Analysis of hedge fund side letters—negotiated agreements that override terms applicable to other investors—showed that hedge funds most often entered into these preferential contracts with funds-of-funds, which made up 30.5% of all side-letter investors.
In close second were government plans, which made up 27.1%, according to law firm Seward & Kissel.
Endowments, meanwhile, made up 15.2% of side letter investors, while family offices and high net worth individuals represented 13.5%.
The fewest side letters went to corporate pensions (8.5%) and non-profit institutions (5%).
These side letters most often featured ‘most favored nation’ clauses, which appeared in 56% of all side letters included in the study. In addition, 40% of preferential terms agreements offered investors fee discounts.
Wealthy individuals and family offices secured fee discounts in a majority of side letters, with 63% of these agreements offering cheaper terms. Corporate pensions, on the other hand, only negotiated lower fees in 20% of their side letters—and non-profits were not given any discounts at all.
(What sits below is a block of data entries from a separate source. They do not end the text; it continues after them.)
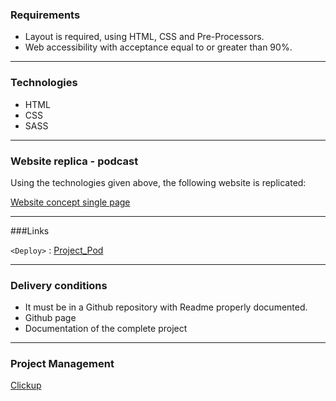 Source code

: ### Requirements
- Layout is required, using HTML, CSS and Pre-Processors. 
- Web accessibility with acceptance equal to or greater than 90%.

------------

### Technologies

- HTML
- CSS 
- SASS

------------



### Website replica - podcast
Using the technologies given above, the following website is replicated:

[Website concept single page](http://https://dribbble.com/shots/13988452-Podcast-website-concept-single-page)

------------



###Links


`<Deploy>` : [Project_Pod](https://pendradev.github.io/Project_Pod "Project_Pod")

------------
### Delivery conditions
- It must be in a Github repository with Readme properly documented.
- Github page
- Documentation of the complete project

------------
### Project Management
 [Clickup](https://pendradev.github.io/Project_Pod "Project_Pod")





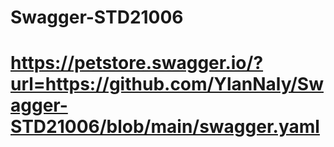 # Swagger-STD21006

# https://petstore.swagger.io/?url=https://github.com/YlanNaly/Swagger-STD21006/blob/main/swagger.yaml
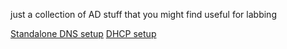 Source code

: just a collection of AD stuff that you might find useful for labbing

[Standalone DNS setup](https://github.com/VietTheBarbarian/AD/blob/main/Quick%20Notes.one%20(On%201-4-2024)/000_DNS%20standalone%20lab.md 'Standalone DNS setup')
[DHCP setup](https://github.com/VietTheBarbarian/AD/blob/main/Quick%20Notes.one%20(On%201-4-2024)/001_DHCP%20lab.md 'DHCP setup')
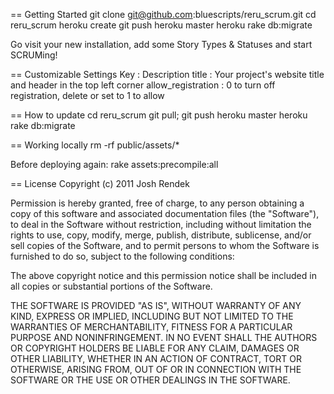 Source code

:== Getting Started
git clone git@github.com:bluescripts/reru_scrum.git
cd reru_scrum
heroku create
git push heroku master
heroku rake db:migrate

Go visit your new installation, add some Story Types & Statuses and start SCRUMing!

== Customizable Settings
  Key     : Description
  title   : Your project's website title and header in the top left corner
  allow_registration : 0 to turn off registration, delete or set to 1 to allow

== How to update
cd reru_scrum
git pull; git push heroku master
heroku rake db:migrate


== Working locally
rm -rf public/assets/*

Before deploying again:
rake assets:precompile:all

== License
Copyright (c) 2011 Josh Rendek

Permission is hereby granted, free of charge, to any person obtaining a copy of this software and associated documentation files (the "Software"), to deal in the Software without restriction, including without limitation the rights to use, copy, modify, merge, publish, distribute, sublicense, and/or sell copies of the Software, and to permit persons to whom the Software is furnished to do so, subject to the following conditions:

The above copyright notice and this permission notice shall be included in all copies or substantial portions of the Software.

THE SOFTWARE IS PROVIDED "AS IS", WITHOUT WARRANTY OF ANY KIND, EXPRESS OR IMPLIED, INCLUDING BUT NOT LIMITED TO THE WARRANTIES OF MERCHANTABILITY, FITNESS FOR A PARTICULAR PURPOSE AND NONINFRINGEMENT. IN NO EVENT SHALL THE AUTHORS OR COPYRIGHT HOLDERS BE LIABLE FOR ANY CLAIM, DAMAGES OR OTHER LIABILITY, WHETHER IN AN ACTION OF CONTRACT, TORT OR OTHERWISE, ARISING FROM, OUT OF OR IN CONNECTION WITH THE SOFTWARE OR THE USE OR OTHER DEALINGS IN THE SOFTWARE.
Of investors who did secure cheaper terms, one third had to agree to a longer-lockup in exchange. Only half received discounts on both management fees and performance fees.
Other preferential terms focused on reporting obligations, preferred liquidity, and capacity rights, or the ability to increase investment capital at preferential terms.
Of these, reporting obligations were most prevalent, featured in 21.6% of side letters. These terms focused on improving transparency, either requiring reports on portfolio winners and losers or portfolio exposures, or mandating complete portfolio transparency—at request or on regular basis.